ACTIVITY:
Transcribe exactly the lines from the one containing "[74]: #collapse-7" through the last line of the listing below, inclusive, and nothing beyond them.
★ ★ ★ ★ ★
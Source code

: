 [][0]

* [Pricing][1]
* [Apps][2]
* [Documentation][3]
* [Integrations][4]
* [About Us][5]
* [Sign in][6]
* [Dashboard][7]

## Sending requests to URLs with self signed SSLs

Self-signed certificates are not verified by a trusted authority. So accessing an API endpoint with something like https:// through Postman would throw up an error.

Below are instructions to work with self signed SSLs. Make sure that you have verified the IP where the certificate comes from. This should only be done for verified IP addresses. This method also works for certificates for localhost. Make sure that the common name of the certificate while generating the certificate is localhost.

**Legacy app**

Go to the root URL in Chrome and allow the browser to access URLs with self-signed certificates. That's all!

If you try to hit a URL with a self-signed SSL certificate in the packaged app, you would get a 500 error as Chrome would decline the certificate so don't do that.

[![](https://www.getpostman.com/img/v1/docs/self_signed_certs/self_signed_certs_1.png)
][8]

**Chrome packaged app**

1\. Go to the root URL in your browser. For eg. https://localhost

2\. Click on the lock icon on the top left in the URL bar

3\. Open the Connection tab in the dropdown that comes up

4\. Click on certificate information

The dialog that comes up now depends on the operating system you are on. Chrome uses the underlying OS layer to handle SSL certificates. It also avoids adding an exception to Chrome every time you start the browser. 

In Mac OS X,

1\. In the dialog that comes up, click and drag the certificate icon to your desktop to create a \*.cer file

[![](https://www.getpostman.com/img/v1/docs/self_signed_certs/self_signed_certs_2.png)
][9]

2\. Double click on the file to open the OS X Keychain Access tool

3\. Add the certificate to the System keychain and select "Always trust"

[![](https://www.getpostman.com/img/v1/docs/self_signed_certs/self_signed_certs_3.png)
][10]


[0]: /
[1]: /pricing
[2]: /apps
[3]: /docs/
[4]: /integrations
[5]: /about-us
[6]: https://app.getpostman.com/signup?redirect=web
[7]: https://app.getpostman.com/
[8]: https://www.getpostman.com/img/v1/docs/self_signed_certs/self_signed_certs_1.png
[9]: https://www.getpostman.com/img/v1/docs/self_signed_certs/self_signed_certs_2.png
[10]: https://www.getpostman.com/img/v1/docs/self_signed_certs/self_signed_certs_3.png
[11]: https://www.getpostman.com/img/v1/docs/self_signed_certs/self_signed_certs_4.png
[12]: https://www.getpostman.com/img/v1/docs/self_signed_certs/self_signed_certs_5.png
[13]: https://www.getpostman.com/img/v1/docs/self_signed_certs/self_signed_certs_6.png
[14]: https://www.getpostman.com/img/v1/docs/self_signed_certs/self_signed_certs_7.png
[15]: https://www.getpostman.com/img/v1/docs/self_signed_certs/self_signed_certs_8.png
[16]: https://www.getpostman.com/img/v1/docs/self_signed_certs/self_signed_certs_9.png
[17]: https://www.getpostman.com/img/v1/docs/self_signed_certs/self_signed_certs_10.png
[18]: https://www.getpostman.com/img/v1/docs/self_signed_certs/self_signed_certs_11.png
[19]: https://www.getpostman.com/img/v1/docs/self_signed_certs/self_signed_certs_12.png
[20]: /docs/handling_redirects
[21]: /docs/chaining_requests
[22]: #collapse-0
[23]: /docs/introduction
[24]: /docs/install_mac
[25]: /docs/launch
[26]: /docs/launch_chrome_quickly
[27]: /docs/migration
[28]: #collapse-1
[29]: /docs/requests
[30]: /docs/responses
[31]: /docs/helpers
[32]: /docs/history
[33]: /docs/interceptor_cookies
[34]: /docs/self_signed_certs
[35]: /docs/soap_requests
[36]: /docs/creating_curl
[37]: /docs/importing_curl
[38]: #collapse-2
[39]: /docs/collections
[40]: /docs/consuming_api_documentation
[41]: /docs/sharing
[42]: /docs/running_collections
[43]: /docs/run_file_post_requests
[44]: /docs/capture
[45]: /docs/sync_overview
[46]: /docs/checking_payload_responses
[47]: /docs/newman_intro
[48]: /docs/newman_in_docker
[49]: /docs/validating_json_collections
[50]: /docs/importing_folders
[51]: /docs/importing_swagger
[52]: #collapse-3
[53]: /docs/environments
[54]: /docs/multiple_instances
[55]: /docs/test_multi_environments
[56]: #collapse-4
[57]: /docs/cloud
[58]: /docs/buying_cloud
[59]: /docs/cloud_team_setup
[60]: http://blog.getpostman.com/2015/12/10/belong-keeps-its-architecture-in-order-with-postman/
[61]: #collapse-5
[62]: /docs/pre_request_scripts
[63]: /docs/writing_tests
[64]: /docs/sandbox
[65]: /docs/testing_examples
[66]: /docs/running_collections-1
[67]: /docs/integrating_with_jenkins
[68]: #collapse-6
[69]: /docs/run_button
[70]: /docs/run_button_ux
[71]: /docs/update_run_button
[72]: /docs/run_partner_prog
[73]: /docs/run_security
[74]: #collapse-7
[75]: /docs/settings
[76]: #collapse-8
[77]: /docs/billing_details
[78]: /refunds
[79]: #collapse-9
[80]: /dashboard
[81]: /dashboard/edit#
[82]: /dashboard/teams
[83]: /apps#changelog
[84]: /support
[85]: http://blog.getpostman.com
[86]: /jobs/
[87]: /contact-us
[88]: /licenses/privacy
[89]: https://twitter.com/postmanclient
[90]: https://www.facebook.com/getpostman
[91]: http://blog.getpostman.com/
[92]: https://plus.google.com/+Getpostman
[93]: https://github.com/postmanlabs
★ ★ ★ ★ ★
THE ANSWER:
[74]: #collapse-7
[75]: /docs/settings
[76]: #collapse-8
[77]: /docs/billing_details
[78]: /refunds
[79]: #collapse-9
[80]: /dashboard
[81]: /dashboard/edit#
[82]: /dashboard/teams
[83]: /apps#changelog
[84]: /support
[85]: http://blog.getpostman.com
[86]: /jobs/
[87]: /contact-us
[88]: /licenses/privacy
[89]: https://twitter.com/postmanclient
[90]: https://www.facebook.com/getpostman
[91]: http://blog.getpostman.com/
[92]: https://plus.google.com/+Getpostman
[93]: https://github.com/postmanlabs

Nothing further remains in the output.